START Data for the task

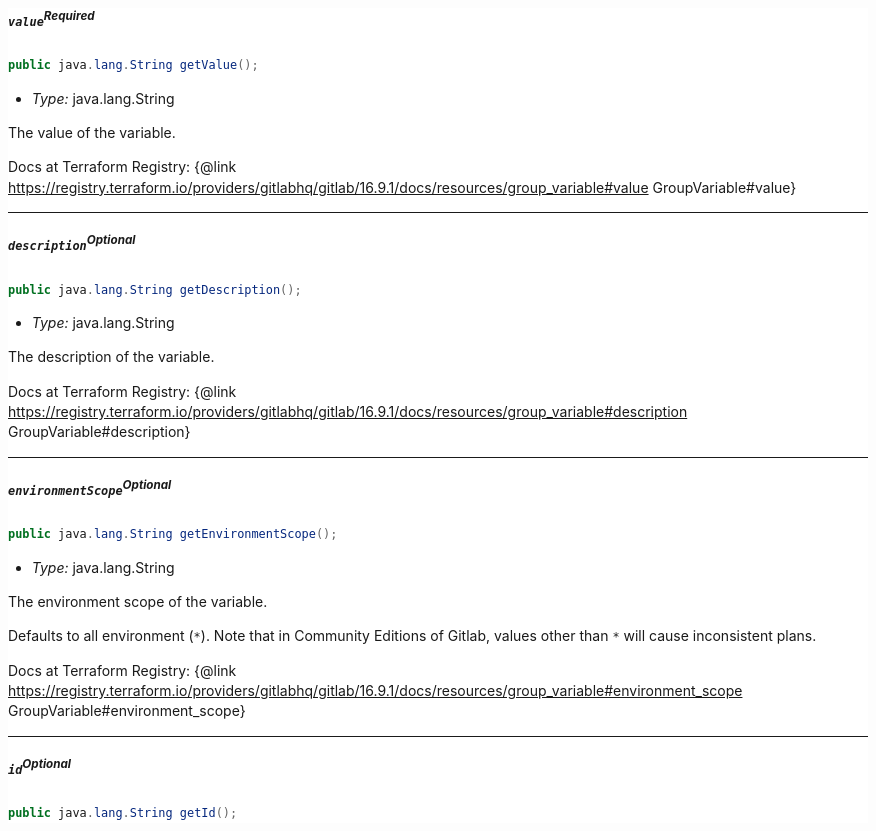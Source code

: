 
##### `value`<sup>Required</sup> <a name="value" id="@cdktf/provider-gitlab.groupVariable.GroupVariableConfig.property.value"></a>

```java
public java.lang.String getValue();
```

- *Type:* java.lang.String

The value of the variable.

Docs at Terraform Registry: {@link https://registry.terraform.io/providers/gitlabhq/gitlab/16.9.1/docs/resources/group_variable#value GroupVariable#value}

---

##### `description`<sup>Optional</sup> <a name="description" id="@cdktf/provider-gitlab.groupVariable.GroupVariableConfig.property.description"></a>

```java
public java.lang.String getDescription();
```

- *Type:* java.lang.String

The description of the variable.

Docs at Terraform Registry: {@link https://registry.terraform.io/providers/gitlabhq/gitlab/16.9.1/docs/resources/group_variable#description GroupVariable#description}

---

##### `environmentScope`<sup>Optional</sup> <a name="environmentScope" id="@cdktf/provider-gitlab.groupVariable.GroupVariableConfig.property.environmentScope"></a>

```java
public java.lang.String getEnvironmentScope();
```

- *Type:* java.lang.String

The environment scope of the variable.

Defaults to all environment (`*`). Note that in Community Editions of Gitlab, values other than `*` will cause inconsistent plans.

Docs at Terraform Registry: {@link https://registry.terraform.io/providers/gitlabhq/gitlab/16.9.1/docs/resources/group_variable#environment_scope GroupVariable#environment_scope}

---

##### `id`<sup>Optional</sup> <a name="id" id="@cdktf/provider-gitlab.groupVariable.GroupVariableConfig.property.id"></a>

```java
public java.lang.String getId();
```

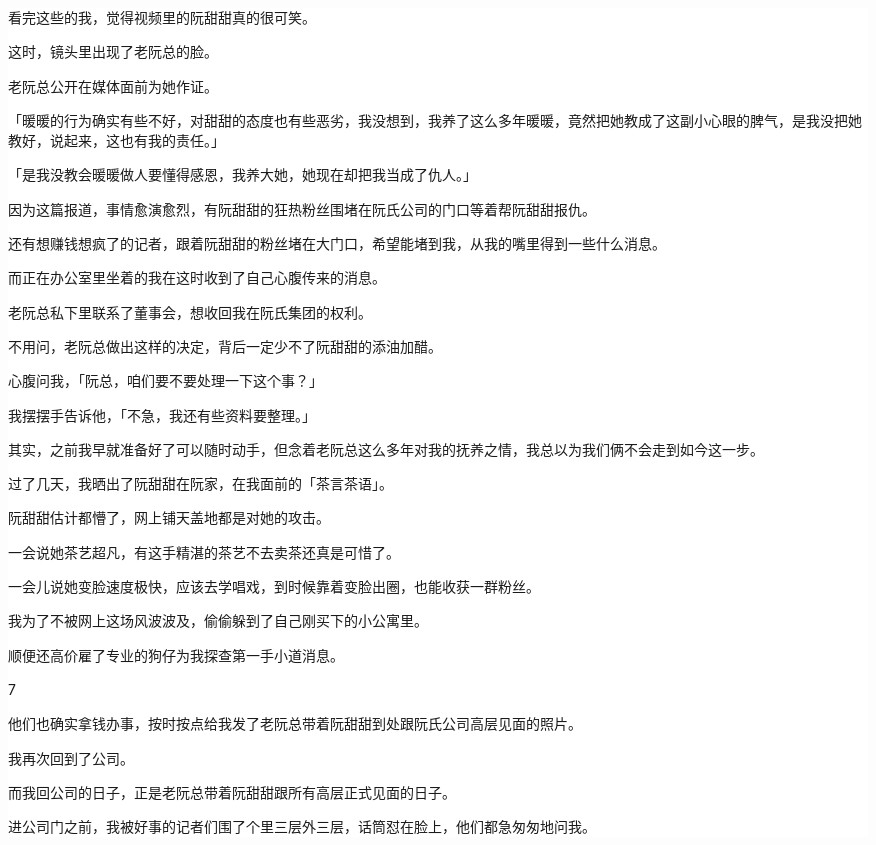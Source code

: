 
看完这些的我，觉得视频里的阮甜甜真的很可笑。


这时，镜头里出现了老阮总的脸。


老阮总公开在媒体面前为她作证。


「暖暖的行为确实有些不好，对甜甜的态度也有些恶劣，我没想到，我养了这么多年暖暖，竟然把她教成了这副小心眼的脾气，是我没把她教好，说起来，这也有我的责任。」


「是我没教会暖暖做人要懂得感恩，我养大她，她现在却把我当成了仇人。」


因为这篇报道，事情愈演愈烈，有阮甜甜的狂热粉丝围堵在阮氏公司的门口等着帮阮甜甜报仇。


还有想赚钱想疯了的记者，跟着阮甜甜的粉丝堵在大门口，希望能堵到我，从我的嘴里得到一些什么消息。


而正在办公室里坐着的我在这时收到了自己心腹传来的消息。


老阮总私下里联系了董事会，想收回我在阮氏集团的权利。


不用问，老阮总做出这样的决定，背后一定少不了阮甜甜的添油加醋。


心腹问我，「阮总，咱们要不要处理一下这个事？」


我摆摆手告诉他，「不急，我还有些资料要整理。」


其实，之前我早就准备好了可以随时动手，但念着老阮总这么多年对我的抚养之情，我总以为我们俩不会走到如今这一步。


过了几天，我晒出了阮甜甜在阮家，在我面前的「茶言茶语」。


阮甜甜估计都懵了，网上铺天盖地都是对她的攻击。


一会说她茶艺超凡，有这手精湛的茶艺不去卖茶还真是可惜了。


一会儿说她变脸速度极快，应该去学唱戏，到时候靠着变脸出圈，也能收获一群粉丝。


我为了不被网上这场风波波及，偷偷躲到了自己刚买下的小公寓里。


顺便还高价雇了专业的狗仔为我探查第一手小道消息。


7


他们也确实拿钱办事，按时按点给我发了老阮总带着阮甜甜到处跟阮氏公司高层见面的照片。


我再次回到了公司。


而我回公司的日子，正是老阮总带着阮甜甜跟所有高层正式见面的日子。


进公司门之前，我被好事的记者们围了个里三层外三层，话筒怼在脸上，他们都急匆匆地问我。

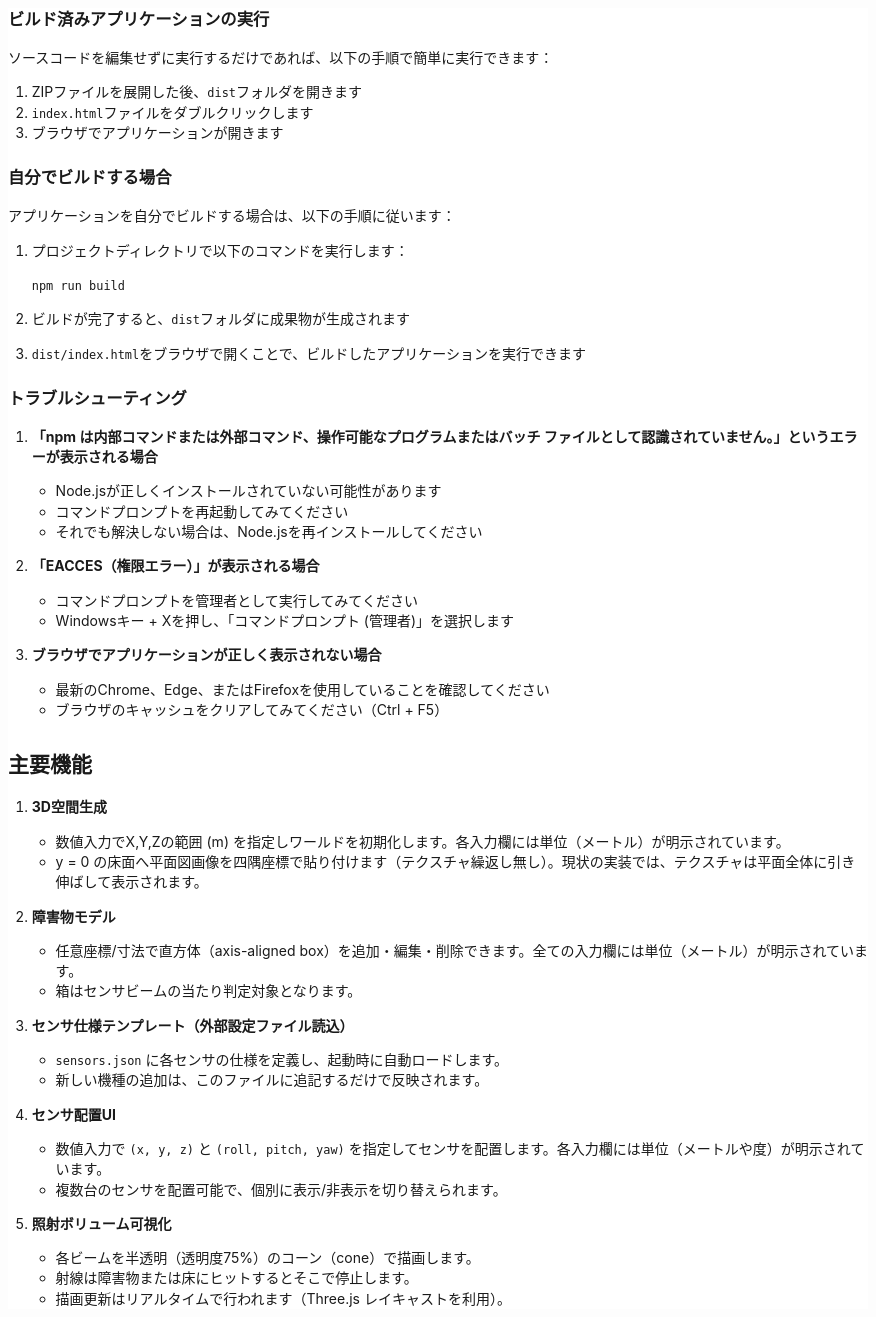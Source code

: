 ### ビルド済みアプリケーションの実行

ソースコードを編集せずに実行するだけであれば、以下の手順で簡単に実行できます：

1. ZIPファイルを展開した後、`dist`フォルダを開きます
2. `index.html`ファイルをダブルクリックします
3. ブラウザでアプリケーションが開きます

### 自分でビルドする場合

アプリケーションを自分でビルドする場合は、以下の手順に従います：

1. プロジェクトディレクトリで以下のコマンドを実行します：
   ```
   npm run build
   ```

2. ビルドが完了すると、`dist`フォルダに成果物が生成されます
3. `dist/index.html`をブラウザで開くことで、ビルドしたアプリケーションを実行できます

### トラブルシューティング

1. **「npm は内部コマンドまたは外部コマンド、操作可能なプログラムまたはバッチ ファイルとして認識されていません。」というエラーが表示される場合**
   - Node.jsが正しくインストールされていない可能性があります
   - コマンドプロンプトを再起動してみてください
   - それでも解決しない場合は、Node.jsを再インストールしてください

2. **「EACCES（権限エラー）」が表示される場合**
   - コマンドプロンプトを管理者として実行してみてください
   - Windowsキー + Xを押し、「コマンドプロンプト (管理者)」を選択します

3. **ブラウザでアプリケーションが正しく表示されない場合**
   - 最新のChrome、Edge、またはFirefoxを使用していることを確認してください
   - ブラウザのキャッシュをクリアしてみてください（Ctrl + F5）

## 主要機能

1.  **3D空間生成**
    *   数値入力でX,Y,Zの範囲 (m) を指定しワールドを初期化します。各入力欄には単位（メートル）が明示されています。
    *   y = 0 の床面へ平面図画像を四隅座標で貼り付けます（テクスチャ繰返し無し）。現状の実装では、テクスチャは平面全体に引き伸ばして表示されます。

2.  **障害物モデル**
    *   任意座標/寸法で直方体（axis-aligned box）を追加・編集・削除できます。全ての入力欄には単位（メートル）が明示されています。
    *   箱はセンサビームの当たり判定対象となります。

3.  **センサ仕様テンプレート（外部設定ファイル読込）**
    *   `sensors.json` に各センサの仕様を定義し、起動時に自動ロードします。
    *   新しい機種の追加は、このファイルに追記するだけで反映されます。

4.  **センサ配置UI**
    *   数値入力で `(x, y, z)` と `(roll, pitch, yaw)` を指定してセンサを配置します。各入力欄には単位（メートルや度）が明示されています。
    *   複数台のセンサを配置可能で、個別に表示/非表示を切り替えられます。

5.  **照射ボリューム可視化**
    *   各ビームを半透明（透明度75%）のコーン（cone）で描画します。
    *   射線は障害物または床にヒットするとそこで停止します。
    *   描画更新はリアルタイムで行われます（Three.js レイキャストを利用）。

END Data for the task

Directions for this task: Please copy the records above word for word, omitting every picture.

Result of the exercise:
Source code

: 
##### `value`<sup>Required</sup> <a name="value" id="@cdktf/provider-gitlab.groupVariable.GroupVariableConfig.property.value"></a>

```java
public java.lang.String getValue();
```

- *Type:* java.lang.String

The value of the variable.

Docs at Terraform Registry: {@link https://registry.terraform.io/providers/gitlabhq/gitlab/16.9.1/docs/resources/group_variable#value GroupVariable#value}

---

##### `description`<sup>Optional</sup> <a name="description" id="@cdktf/provider-gitlab.groupVariable.GroupVariableConfig.property.description"></a>

```java
public java.lang.String getDescription();
```

- *Type:* java.lang.String

The description of the variable.

Docs at Terraform Registry: {@link https://registry.terraform.io/providers/gitlabhq/gitlab/16.9.1/docs/resources/group_variable#description GroupVariable#description}

---

##### `environmentScope`<sup>Optional</sup> <a name="environmentScope" id="@cdktf/provider-gitlab.groupVariable.GroupVariableConfig.property.environmentScope"></a>

```java
public java.lang.String getEnvironmentScope();
```

- *Type:* java.lang.String

The environment scope of the variable.

Defaults to all environment (`*`). Note that in Community Editions of Gitlab, values other than `*` will cause inconsistent plans.

Docs at Terraform Registry: {@link https://registry.terraform.io/providers/gitlabhq/gitlab/16.9.1/docs/resources/group_variable#environment_scope GroupVariable#environment_scope}

---

##### `id`<sup>Optional</sup> <a name="id" id="@cdktf/provider-gitlab.groupVariable.GroupVariableConfig.property.id"></a>

```java
public java.lang.String getId();
```

Source code

: 
看完这些的我，觉得视频里的阮甜甜真的很可笑。


这时，镜头里出现了老阮总的脸。


老阮总公开在媒体面前为她作证。


「暖暖的行为确实有些不好，对甜甜的态度也有些恶劣，我没想到，我养了这么多年暖暖，竟然把她教成了这副小心眼的脾气，是我没把她教好，说起来，这也有我的责任。」


「是我没教会暖暖做人要懂得感恩，我养大她，她现在却把我当成了仇人。」


因为这篇报道，事情愈演愈烈，有阮甜甜的狂热粉丝围堵在阮氏公司的门口等着帮阮甜甜报仇。


还有想赚钱想疯了的记者，跟着阮甜甜的粉丝堵在大门口，希望能堵到我，从我的嘴里得到一些什么消息。


而正在办公室里坐着的我在这时收到了自己心腹传来的消息。


老阮总私下里联系了董事会，想收回我在阮氏集团的权利。


不用问，老阮总做出这样的决定，背后一定少不了阮甜甜的添油加醋。


心腹问我，「阮总，咱们要不要处理一下这个事？」


我摆摆手告诉他，「不急，我还有些资料要整理。」


其实，之前我早就准备好了可以随时动手，但念着老阮总这么多年对我的抚养之情，我总以为我们俩不会走到如今这一步。


过了几天，我晒出了阮甜甜在阮家，在我面前的「茶言茶语」。


阮甜甜估计都懵了，网上铺天盖地都是对她的攻击。


一会说她茶艺超凡，有这手精湛的茶艺不去卖茶还真是可惜了。


一会儿说她变脸速度极快，应该去学唱戏，到时候靠着变脸出圈，也能收获一群粉丝。


我为了不被网上这场风波波及，偷偷躲到了自己刚买下的小公寓里。


顺便还高价雇了专业的狗仔为我探查第一手小道消息。


7


他们也确实拿钱办事，按时按点给我发了老阮总带着阮甜甜到处跟阮氏公司高层见面的照片。


我再次回到了公司。


而我回公司的日子，正是老阮总带着阮甜甜跟所有高层正式见面的日子。


进公司门之前，我被好事的记者们围了个里三层外三层，话筒怼在脸上，他们都急匆匆地问我。

Source code

: ### ビルド済みアプリケーションの実行

ソースコードを編集せずに実行するだけであれば、以下の手順で簡単に実行できます：

1. ZIPファイルを展開した後、`dist`フォルダを開きます
2. `index.html`ファイルをダブルクリックします
3. ブラウザでアプリケーションが開きます

### 自分でビルドする場合

アプリケーションを自分でビルドする場合は、以下の手順に従います：

1. プロジェクトディレクトリで以下のコマンドを実行します：
   ```
   npm run build
   ```

2. ビルドが完了すると、`dist`フォルダに成果物が生成されます
3. `dist/index.html`をブラウザで開くことで、ビルドしたアプリケーションを実行できます

### トラブルシューティング

1. **「npm は内部コマンドまたは外部コマンド、操作可能なプログラムまたはバッチ ファイルとして認識されていません。」というエラーが表示される場合**
   - Node.jsが正しくインストールされていない可能性があります
   - コマンドプロンプトを再起動してみてください
   - それでも解決しない場合は、Node.jsを再インストールしてください

2. **「EACCES（権限エラー）」が表示される場合**
   - コマンドプロンプトを管理者として実行してみてください
   - Windowsキー + Xを押し、「コマンドプロンプト (管理者)」を選択します

3. **ブラウザでアプリケーションが正しく表示されない場合**
   - 最新のChrome、Edge、またはFirefoxを使用していることを確認してください
   - ブラウザのキャッシュをクリアしてみてください（Ctrl + F5）

## 主要機能

1.  **3D空間生成**
    *   数値入力でX,Y,Zの範囲 (m) を指定しワールドを初期化します。各入力欄には単位（メートル）が明示されています。
    *   y = 0 の床面へ平面図画像を四隅座標で貼り付けます（テクスチャ繰返し無し）。現状の実装では、テクスチャは平面全体に引き伸ばして表示されます。

2.  **障害物モデル**
    *   任意座標/寸法で直方体（axis-aligned box）を追加・編集・削除できます。全ての入力欄には単位（メートル）が明示されています。
    *   箱はセンサビームの当たり判定対象となります。

3.  **センサ仕様テンプレート（外部設定ファイル読込）**
    *   `sensors.json` に各センサの仕様を定義し、起動時に自動ロードします。
    *   新しい機種の追加は、このファイルに追記するだけで反映されます。

4.  **センサ配置UI**
    *   数値入力で `(x, y, z)` と `(roll, pitch, yaw)` を指定してセンサを配置します。各入力欄には単位（メートルや度）が明示されています。
    *   複数台のセンサを配置可能で、個別に表示/非表示を切り替えられます。

5.  **照射ボリューム可視化**
    *   各ビームを半透明（透明度75%）のコーン（cone）で描画します。
    *   射線は障害物または床にヒットするとそこで停止します。
    *   描画更新はリアルタイムで行われます（Three.js レイキャストを利用）。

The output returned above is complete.